Pour autant, c’est grâce à un informateur qu’un appel téléphonique a pu être intercepté pour localiser Oussama Ben Laden, et mener les Américains à s’intéresser à la résidence d’Abottabad (Pakistan). En d’autres termes, le renseignement technique est bien évidemment d’une importance capitale, tant qu’il n’est pas porté comme une croyance selon laquelle il serait nécessairement accoucheur d’informations. De l’aveu même de Robert Baer, ancien agent de la CIA, l’agence américaine de renseignement « s’est tellement entichée de technologie qu’elle ne fait plus confiance qu’aux photos satellites.

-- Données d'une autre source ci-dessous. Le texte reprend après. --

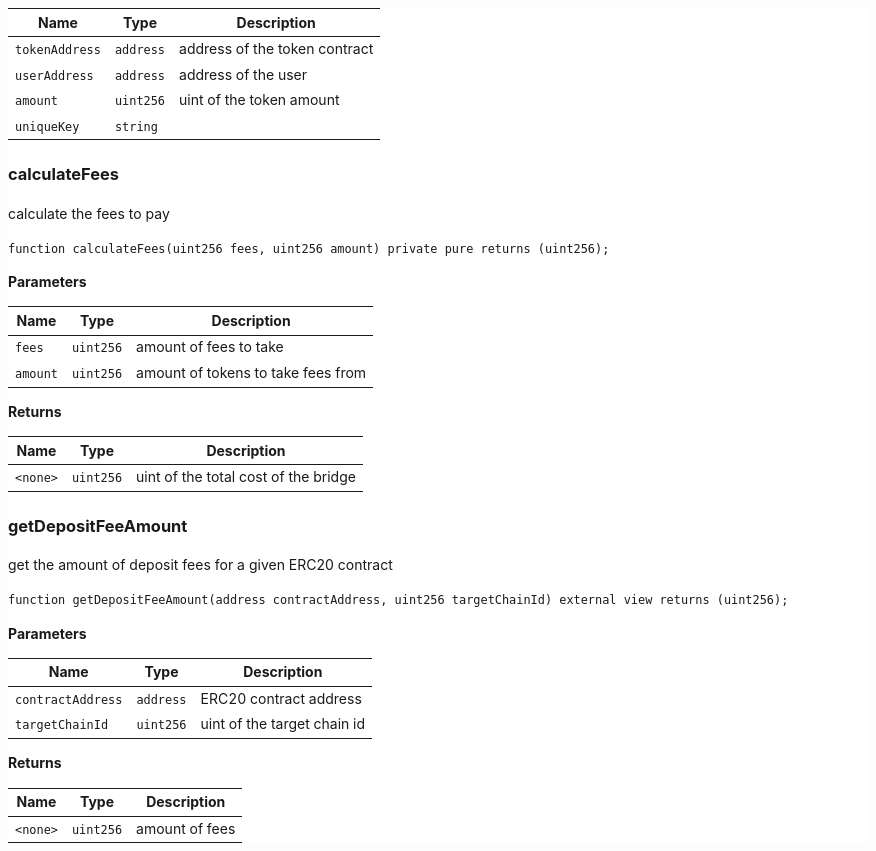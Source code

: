 |Name|Type|Description|
|----|----|-----------|
|`tokenAddress`|`address`|address of the token contract|
|`userAddress`|`address`|address of the user|
|`amount`|`uint256`|uint of the token amount|
|`uniqueKey`|`string`||


### calculateFees

calculate the fees to pay


```solidity
function calculateFees(uint256 fees, uint256 amount) private pure returns (uint256);
```
**Parameters**

|Name|Type|Description|
|----|----|-----------|
|`fees`|`uint256`|amount of fees to take|
|`amount`|`uint256`|amount of tokens to take fees from|

**Returns**

|Name|Type|Description|
|----|----|-----------|
|`<none>`|`uint256`|uint of the total cost of the bridge|


### getDepositFeeAmount

get the amount of deposit fees for a given ERC20 contract


```solidity
function getDepositFeeAmount(address contractAddress, uint256 targetChainId) external view returns (uint256);
```
**Parameters**

|Name|Type|Description|
|----|----|-----------|
|`contractAddress`|`address`|ERC20 contract address|
|`targetChainId`|`uint256`|uint of the target chain id|

**Returns**

|Name|Type|Description|
|----|----|-----------|
|`<none>`|`uint256`|amount of fees|

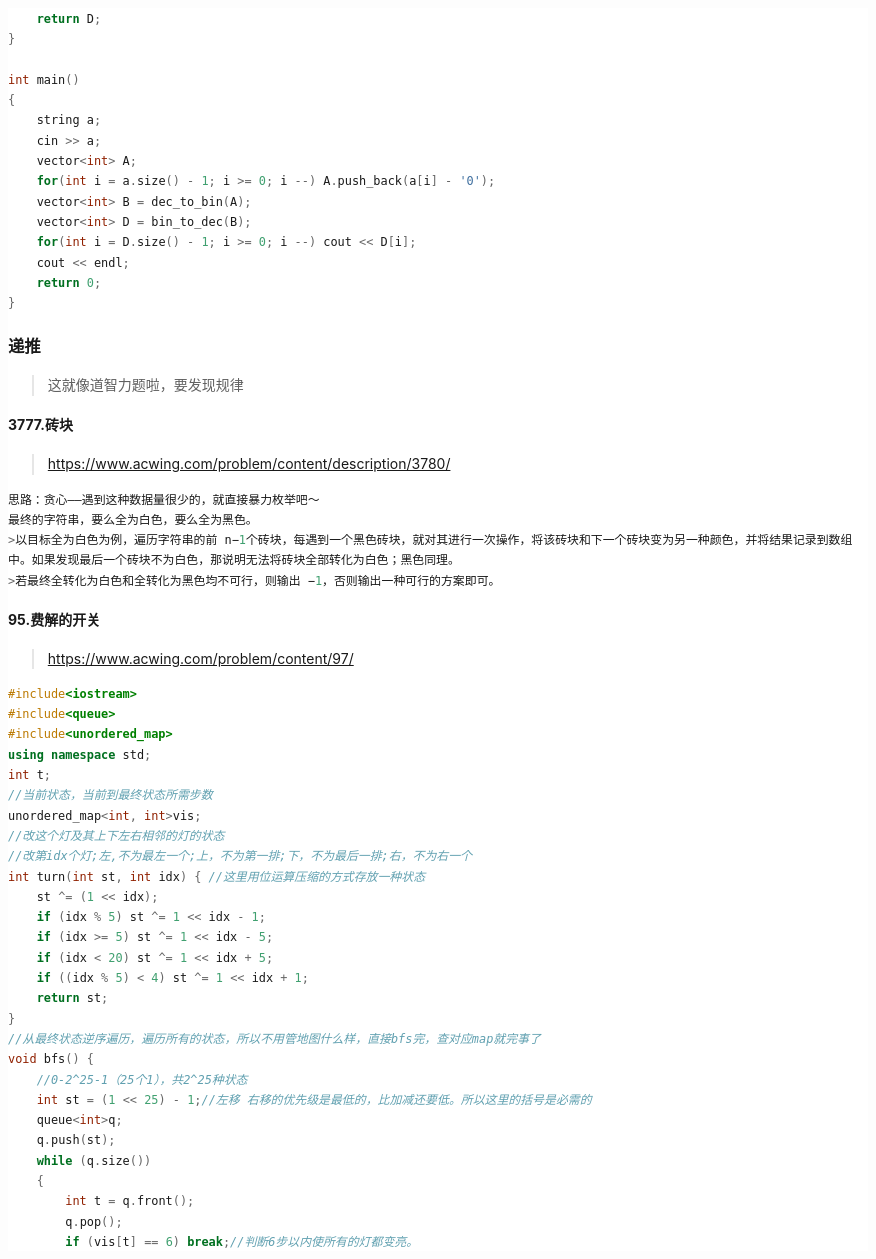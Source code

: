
 ```cpp
    return D;
}

int main()
{
    string a;
    cin >> a;
    vector<int> A;
    for(int i = a.size() - 1; i >= 0; i --) A.push_back(a[i] - '0');
    vector<int> B = dec_to_bin(A);
    vector<int> D = bin_to_dec(B);
    for(int i = D.size() - 1; i >= 0; i --) cout << D[i];
    cout << endl;
    return 0;
}
```

### 递推

> 这就像道智力题啦，要发现规律

#### 3777.砖块

> https://www.acwing.com/problem/content/description/3780/

```cpp
思路：贪心——遇到这种数据量很少的，就直接暴力枚举吧～
最终的字符串，要么全为白色，要么全为黑色。
>以目标全为白色为例，遍历字符串的前 n−1个砖块，每遇到一个黑色砖块，就对其进行一次操作，将该砖块和下一个砖块变为另一种颜色，并将结果记录到数组中。如果发现最后一个砖块不为白色，那说明无法将砖块全部转化为白色；黑色同理。
>若最终全转化为白色和全转化为黑色均不可行，则输出 −1，否则输出一种可行的方案即可。
```

#### 95.费解的开关

> https://www.acwing.com/problem/content/97/

```cpp
#include<iostream>
#include<queue>
#include<unordered_map>
using namespace std;
int t;
//当前状态，当前到最终状态所需步数
unordered_map<int, int>vis;
//改这个灯及其上下左右相邻的灯的状态
//改第idx个灯;左,不为最左一个;上，不为第一排;下，不为最后一排;右，不为右一个
int turn(int st, int idx) { //这里用位运算压缩的方式存放一种状态
    st ^= (1 << idx);
    if (idx % 5) st ^= 1 << idx - 1;
    if (idx >= 5) st ^= 1 << idx - 5;
    if (idx < 20) st ^= 1 << idx + 5;
    if ((idx % 5) < 4) st ^= 1 << idx + 1;
    return st;
}
//从最终状态逆序遍历，遍历所有的状态，所以不用管地图什么样，直接bfs完，查对应map就完事了
void bfs() {
    //0-2^25-1（25个1），共2^25种状态
    int st = (1 << 25) - 1;//左移 右移的优先级是最低的，比加减还要低。所以这里的括号是必需的
    queue<int>q;
    q.push(st);
    while (q.size())
    {
        int t = q.front();
        q.pop();
        if (vis[t] == 6) break;//判断6步以内使所有的灯都变亮。
```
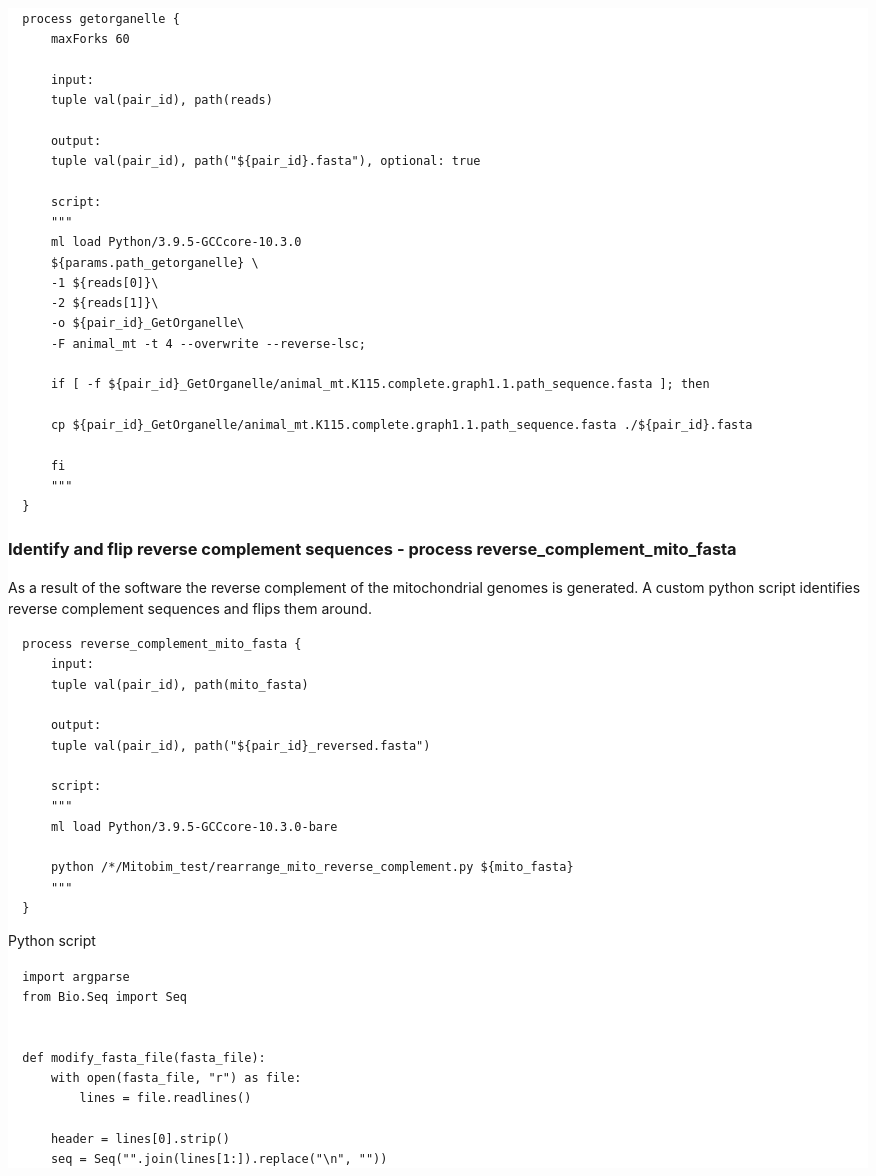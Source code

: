       process getorganelle {
          maxForks 60
      
          input: 
          tuple val(pair_id), path(reads)
          
          output: 
          tuple val(pair_id), path("${pair_id}.fasta"), optional: true
          
          script:
          """
          ml load Python/3.9.5-GCCcore-10.3.0
          ${params.path_getorganelle} \
          -1 ${reads[0]}\
          -2 ${reads[1]}\
          -o ${pair_id}_GetOrganelle\
          -F animal_mt -t 4 --overwrite --reverse-lsc;
          
          if [ -f ${pair_id}_GetOrganelle/animal_mt.K115.complete.graph1.1.path_sequence.fasta ]; then
      
          cp ${pair_id}_GetOrganelle/animal_mt.K115.complete.graph1.1.path_sequence.fasta ./${pair_id}.fasta
      
          fi
          """
      }

### Identify and flip reverse complement sequences - process reverse_complement_mito_fasta <a name="flip"></a>
As a result of the software the reverse complement of the mitochondrial genomes is generated. A custom python script 
identifies reverse complement sequences and flips them around.

      process reverse_complement_mito_fasta {
          input:
          tuple val(pair_id), path(mito_fasta)
      
          output:
          tuple val(pair_id), path("${pair_id}_reversed.fasta")
          
          script:
          """
          ml load Python/3.9.5-GCCcore-10.3.0-bare
          
          python /*/Mitobim_test/rearrange_mito_reverse_complement.py ${mito_fasta}
          """
      }

Python script

      import argparse
      from Bio.Seq import Seq
      
      
      def modify_fasta_file(fasta_file):
          with open(fasta_file, "r") as file:
              lines = file.readlines()
      
          header = lines[0].strip()
          seq = Seq("".join(lines[1:]).replace("\n", ""))
      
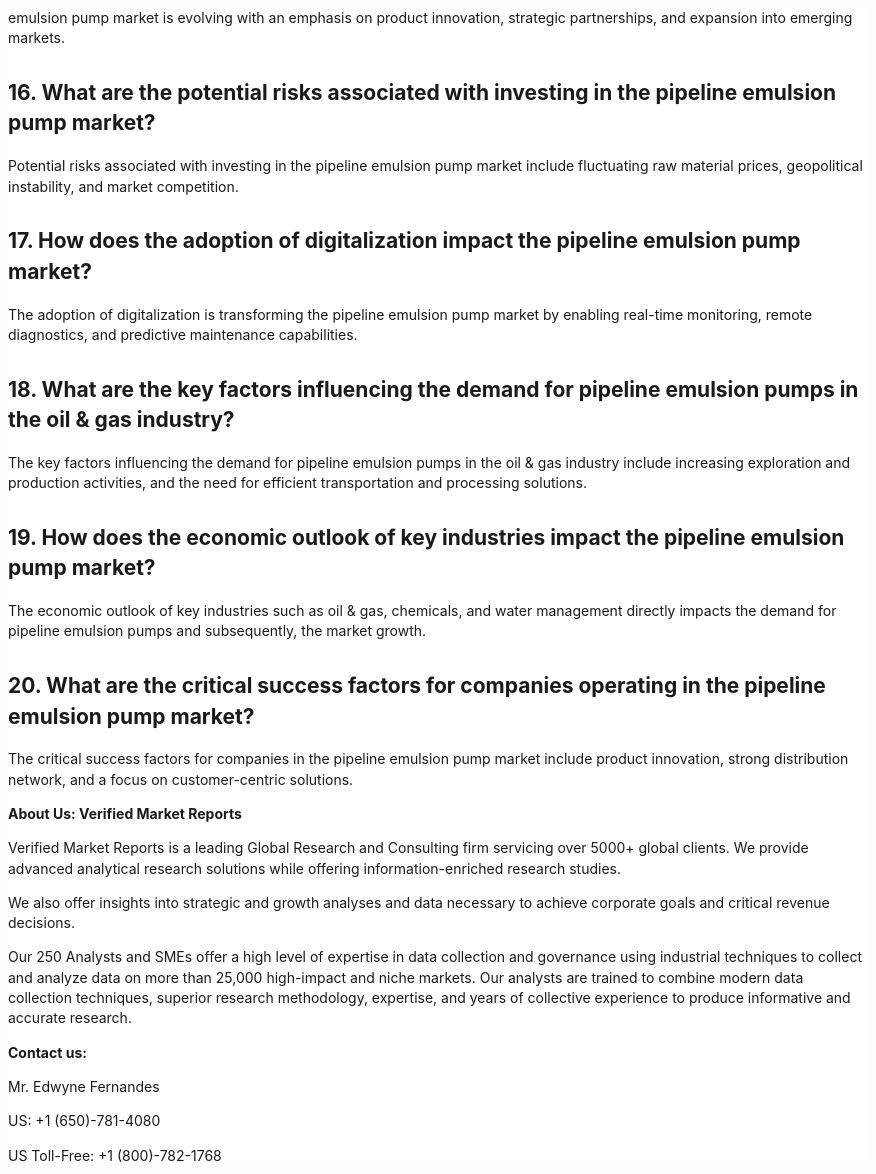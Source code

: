 emulsion pump market is evolving with an emphasis on product innovation, strategic partnerships, and expansion into emerging markets.</p><h2>16. What are the potential risks associated with investing in the pipeline emulsion pump market?</h2><p>Potential risks associated with investing in the pipeline emulsion pump market include fluctuating raw material prices, geopolitical instability, and market competition.</p><h2>17. How does the adoption of digitalization impact the pipeline emulsion pump market?</h2><p>The adoption of digitalization is transforming the pipeline emulsion pump market by enabling real-time monitoring, remote diagnostics, and predictive maintenance capabilities.</p><h2>18. What are the key factors influencing the demand for pipeline emulsion pumps in the oil & gas industry?</h2><p>The key factors influencing the demand for pipeline emulsion pumps in the oil & gas industry include increasing exploration and production activities, and the need for efficient transportation and processing solutions.</p><h2>19. How does the economic outlook of key industries impact the pipeline emulsion pump market?</h2><p>The economic outlook of key industries such as oil & gas, chemicals, and water management directly impacts the demand for pipeline emulsion pumps and subsequently, the market growth.</p><h2>20. What are the critical success factors for companies operating in the pipeline emulsion pump market?</h2><p>The critical success factors for companies in the pipeline emulsion pump market include product innovation, strong distribution network, and a focus on customer-centric solutions.</p></body></html><p id="" class=""><strong>About Us: Verified Market Reports</strong></p><p id="" class="">Verified Market Reports is a leading Global Research and Consulting firm servicing over 5000+ global clients. We provide advanced analytical research solutions while offering information-enriched research studies.</p><p id="" class="">We also offer insights into strategic and growth analyses and data necessary to achieve corporate goals and critical revenue decisions.</p><p id="" class="">Our 250 Analysts and SMEs offer a high level of expertise in data collection and governance using industrial techniques to collect and analyze data on more than 25,000 high-impact and niche markets. Our analysts are trained to combine modern data collection techniques, superior research methodology, expertise, and years of collective experience to produce informative and accurate research.</p><p id="" class=""><strong>Contact us:</strong></p><p id="" class="">Mr. Edwyne Fernandes</p><p id="" class="">US: +1 (650)-781-4080</p><p id="" class="">US Toll-Free: +1 (800)-782-1768</p>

Ce qu’il nous faut maintenant plus que jamais, c’est une agence dotée d’oreilles et d’yeux humains, capables d’épier et de détecter les sinistres projets de ceux qui cherchent à nous nuire[4]. »
[1]EHRHARDT (P.), « Voir, entendre et… toucher », p. 66-71, in Enjeux atlantiques, n°11, avril 1995, p. 66-67.
[2]GIRIER (G.), « La composante pilotée », p. 67-77, inPASCALLON (P.) (dir.), Quelles perspectives pour le renseignement spatial et aérien français après le Kosovo ?, L’Harmattan, Paris, 2001, p. 75.
[3]https://www.latribune.fr/entreprises-finance/industrie/aeronautique-defense/defense-archange-decolle-les-armees-espionneront-mieux-les-theatres-d-operations-837115.html
[4]BAER (R.), La chute de la CIA. Les mémoires d’un guerrier de l’ombre sur les fronts de l’islamisme, 2001, J-C Lattès, 2002, p. 389.